## I. INSTALL & IMPORT NECESSARY PACKAGES

In [1]:
pip install -q mediapipe

Note: you may need to restart the kernel to use updated packages.


In [2]:
import requests

url = 'https://storage.googleapis.com/mediapipe-models/pose_landmarker/pose_landmarker_heavy/float16/1/pose_landmarker_heavy.task'
filename = 'pose_landmarker.task'

response = requests.get(url)
with open(filename, 'wb') as file:
    file.write(response.content)
print(f"Downloaded {filename}")


Downloaded pose_landmarker.task


In [3]:
from mediapipe import solutions
from mediapipe.framework.formats import landmark_pb2
import numpy as np
import cv2
import mediapipe as mp
from mediapipe.tasks import python
from mediapipe.tasks.python import vision


# II. FUNCTIONS

In [4]:
profLandT = []

II.a. draw_landmarks_on_image

In [5]:
#These will draw the landmarks on a detect person, as well as the expected connections between those markers.


def draw_landmarks_on_image(rgb_image, detection_result):
  pose_landmarks_list = detection_result.pose_landmarks
  annotated_image = np.copy(rgb_image)

  # Loop through the detected poses to visualize.
  for idx in range(len(pose_landmarks_list)):
    pose_landmarks = pose_landmarks_list[idx]

    # Draw the pose landmarks.
    pose_landmarks_proto = landmark_pb2.NormalizedLandmarkList()
    pose_landmarks_proto.landmark.extend([
      landmark_pb2.NormalizedLandmark(x=landmark.x, y=landmark.y, z=landmark.z) for landmark in pose_landmarks
    ])
    solutions.drawing_utils.draw_landmarks(
      annotated_image,
      pose_landmarks_proto,
      solutions.pose.POSE_CONNECTIONS,
      solutions.drawing_styles.get_default_pose_landmarks_style())
  return annotated_image

II.b. save_landmarks_and_timestamps

In [6]:
def save_landmarks_and_timestamps(detection_result, timestamp_ms):
    global profLandT
    # with open(filename, 'a') as file:
    for pose_landmarks in detection_result.pose_landmarks:
        landmarks_data = []
        for landmark in pose_landmarks:
            landmarks_data.append((landmark.x, landmark.y, landmark.z))
        profLandT.append([timestamp_ms, landmarks_data])
            # file.write(f"{timestamp_ms} {landmarks_data}\n")

    return profLandT



In [7]:
def process_video(input_video_path, output_video_path):
    # STEP 1: Import the necessary modules.
    mp_pose = mp.solutions.pose

    # STEP 2: Create an PoseLandmarker object.
    base_options = python.BaseOptions(model_asset_path='pose_landmarker.task')
    options = vision.PoseLandmarkerOptions(
        running_mode=mp.tasks.vision.RunningMode.VIDEO,
        base_options=base_options,
        output_segmentation_masks=True)
    detector = vision.PoseLandmarker.create_from_options(options)

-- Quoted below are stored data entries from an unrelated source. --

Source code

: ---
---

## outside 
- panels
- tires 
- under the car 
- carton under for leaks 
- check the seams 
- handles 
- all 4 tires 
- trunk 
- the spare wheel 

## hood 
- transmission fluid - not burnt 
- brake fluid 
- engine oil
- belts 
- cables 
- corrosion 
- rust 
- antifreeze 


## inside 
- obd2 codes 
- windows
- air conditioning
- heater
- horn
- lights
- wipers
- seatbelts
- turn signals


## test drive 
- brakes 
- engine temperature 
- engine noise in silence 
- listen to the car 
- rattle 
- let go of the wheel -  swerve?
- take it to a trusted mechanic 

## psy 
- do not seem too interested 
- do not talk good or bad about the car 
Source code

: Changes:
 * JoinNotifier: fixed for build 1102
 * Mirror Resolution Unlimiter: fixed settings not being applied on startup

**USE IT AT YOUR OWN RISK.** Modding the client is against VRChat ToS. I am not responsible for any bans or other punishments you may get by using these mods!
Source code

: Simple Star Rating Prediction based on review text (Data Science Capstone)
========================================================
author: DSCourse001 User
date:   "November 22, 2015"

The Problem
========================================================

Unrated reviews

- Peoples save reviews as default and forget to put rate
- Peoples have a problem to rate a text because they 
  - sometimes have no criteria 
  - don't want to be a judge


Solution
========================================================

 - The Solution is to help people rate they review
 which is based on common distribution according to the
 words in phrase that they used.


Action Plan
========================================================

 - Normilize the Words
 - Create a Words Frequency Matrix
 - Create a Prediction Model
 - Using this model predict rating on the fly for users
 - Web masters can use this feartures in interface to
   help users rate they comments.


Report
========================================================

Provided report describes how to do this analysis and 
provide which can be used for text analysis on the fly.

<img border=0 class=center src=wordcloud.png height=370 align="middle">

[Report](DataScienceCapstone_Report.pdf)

    # Load the input Video
    cap = cv2.VideoCapture(input_video_path)

    # Load the frame rate of the video using OpenCV’s CV_CAP_PROP_FPS
    fps = int(cap.get(cv2.CAP_PROP_FPS))
    frame_width = int(cap.get(cv2.CAP_PROP_FRAME_WIDTH))
    frame_height = int(cap.get(cv2.CAP_PROP_FRAME_HEIGHT))

    # Define the codec and create VideoWriter object
    fourcc = cv2.VideoWriter_fourcc(*'mp4v')
    out = cv2.VideoWriter(output_video_path, fourcc, fps, (frame_width, frame_height))

    frame_count = 0

    # Loop through each frame in the video using VideoCapture#read()
    while cap.isOpened():
        # Read a single frame from the video
        ret, frame = cap.read()
        
        # Check if frame reading was successful
        if not ret:
            break
        
        # Convert the frame received from OpenCV to a MediaPipe’s Image object.
        numpy_frame_from_opencv = cv2.cvtColor(frame, cv2.COLOR_BGR2RGB)
        mp_image = mp.Image(image_format=mp.ImageFormat.SRGB, data=numpy_frame_from_opencv)

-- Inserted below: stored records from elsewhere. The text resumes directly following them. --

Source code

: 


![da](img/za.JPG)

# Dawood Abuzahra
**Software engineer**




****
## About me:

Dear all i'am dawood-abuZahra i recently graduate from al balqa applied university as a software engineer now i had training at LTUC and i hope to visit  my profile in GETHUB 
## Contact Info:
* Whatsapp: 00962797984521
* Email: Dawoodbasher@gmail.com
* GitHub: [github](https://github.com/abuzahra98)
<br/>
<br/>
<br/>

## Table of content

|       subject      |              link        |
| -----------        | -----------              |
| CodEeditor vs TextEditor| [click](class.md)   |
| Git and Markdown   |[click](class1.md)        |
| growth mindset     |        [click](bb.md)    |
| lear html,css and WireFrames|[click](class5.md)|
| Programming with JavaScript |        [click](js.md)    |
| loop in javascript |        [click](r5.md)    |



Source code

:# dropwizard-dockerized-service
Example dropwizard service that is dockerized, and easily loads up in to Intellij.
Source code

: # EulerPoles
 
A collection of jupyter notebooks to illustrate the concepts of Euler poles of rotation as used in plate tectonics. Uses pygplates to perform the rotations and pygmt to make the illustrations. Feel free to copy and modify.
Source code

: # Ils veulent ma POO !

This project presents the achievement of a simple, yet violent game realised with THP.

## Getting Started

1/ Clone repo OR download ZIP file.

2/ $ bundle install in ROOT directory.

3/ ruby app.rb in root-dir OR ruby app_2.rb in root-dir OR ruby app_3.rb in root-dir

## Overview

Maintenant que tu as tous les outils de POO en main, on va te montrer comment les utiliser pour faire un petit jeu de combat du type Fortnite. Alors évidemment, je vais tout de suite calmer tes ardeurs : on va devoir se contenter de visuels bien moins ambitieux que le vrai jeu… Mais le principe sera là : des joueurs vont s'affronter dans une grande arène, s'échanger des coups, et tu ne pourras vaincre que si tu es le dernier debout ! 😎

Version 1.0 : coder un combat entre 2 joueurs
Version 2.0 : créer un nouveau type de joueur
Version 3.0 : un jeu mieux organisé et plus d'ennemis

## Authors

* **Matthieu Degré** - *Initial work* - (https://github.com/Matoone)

        # Detect pose landmarks from the input image.
        timestamp_ms = int((frame_count / fps) * 1000)  # Calculate the timestamp in milliseconds
        detection_result = detector.detect_for_video(mp_image, timestamp_ms)
        
        # Save the detected landmarks and timestamps
        save_landmarks_and_timestamps(detection_result, timestamp_ms)
        
        # Process the detection result. In this case, visualize it.
        annotated_image = draw_landmarks_on_image(numpy_frame_from_opencv, detection_result)
        
        # Convert the annotated image back to BGR for OpenCV
        output_frame = cv2.cvtColor(annotated_image, cv2.COLOR_RGB2BGR)
        
        # Write the frame to the output video
        out.write(output_frame)
        
        # Display the resulting frame
        cv2.imshow('Pose Detection', output_frame)
        
        # Press 'q' on the keyboard to exit the loop
        if cv2.waitKey(1) & 0xFF == ord('q'):
            break

        frame_count += 1

    # When everything done, release the video capture and writer objects
    cap.release()
    out.release()
    cv2.destroyAllWindows()


In [42]:
def compute_score_comparison(current_landmarks, reference_landmarks):
    if not current_landmarks or not reference_landmarks:
        return None

    score = 0
    total_distance = 0
    num_points = len(current_landmarks)

    for i in range(num_points):

        x_diff = current_landmarks[0][i].x - reference_landmarks[i][0]
        y_diff = current_landmarks[0][i].y - reference_landmarks[i][1]
        z_diff = current_landmarks[0][i].z - reference_landmarks[i][2] 
        distance = (x_diff ** 2 + y_diff ** 2 + z_diff ** 2) ** 0.5
        total_distance += distance
    
    # Normalize the score (e.g., assuming a max possible distance)
    max_distance = num_points * (3**0.5)  # example normalization factor
    score = max(0, 1 - (total_distance / max_distance))  # ensuring score doesn't go below 0
    return score


Score Video

In [9]:
def score_video(input_video_path, output_video_path):
    # Load the saved landmarks and timestamps
    # landmarks_data = load_landmarks_and_timestamps(landmarks_file_path)
    landmarks_data = profLandT

    base_options = python.BaseOptions(model_asset_path='pose_landmarker.task')
    options = vision.PoseLandmarkerOptions(
        running_mode=mp.tasks.vision.RunningMode.VIDEO,
        base_options=base_options,
        output_segmentation_masks=True)
    detector = vision.PoseLandmarker.create_from_options(options)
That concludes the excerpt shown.